_Instructions for the task:_
Below are some records; find each line that carries the word "https" and copy it.
=== Section Start ===
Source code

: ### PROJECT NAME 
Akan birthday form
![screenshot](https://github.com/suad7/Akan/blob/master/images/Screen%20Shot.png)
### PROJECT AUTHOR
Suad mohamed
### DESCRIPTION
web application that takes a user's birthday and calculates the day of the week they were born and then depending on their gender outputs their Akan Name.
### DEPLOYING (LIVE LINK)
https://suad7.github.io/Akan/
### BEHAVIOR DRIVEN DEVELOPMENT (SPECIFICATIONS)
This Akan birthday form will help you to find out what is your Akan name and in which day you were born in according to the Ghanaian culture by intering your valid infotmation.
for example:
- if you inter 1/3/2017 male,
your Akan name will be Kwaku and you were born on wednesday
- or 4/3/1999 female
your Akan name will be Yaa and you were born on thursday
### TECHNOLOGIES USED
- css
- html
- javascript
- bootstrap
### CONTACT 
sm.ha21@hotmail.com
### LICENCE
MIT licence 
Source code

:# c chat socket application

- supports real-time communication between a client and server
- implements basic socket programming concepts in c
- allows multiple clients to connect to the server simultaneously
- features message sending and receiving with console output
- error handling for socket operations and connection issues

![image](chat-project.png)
=== Section End ===
_Solution to the exercise:_
![screenshot](https://github.com/suad7/Akan/blob/master/images/Screen%20Shot.png)
https://suad7.github.io/Akan/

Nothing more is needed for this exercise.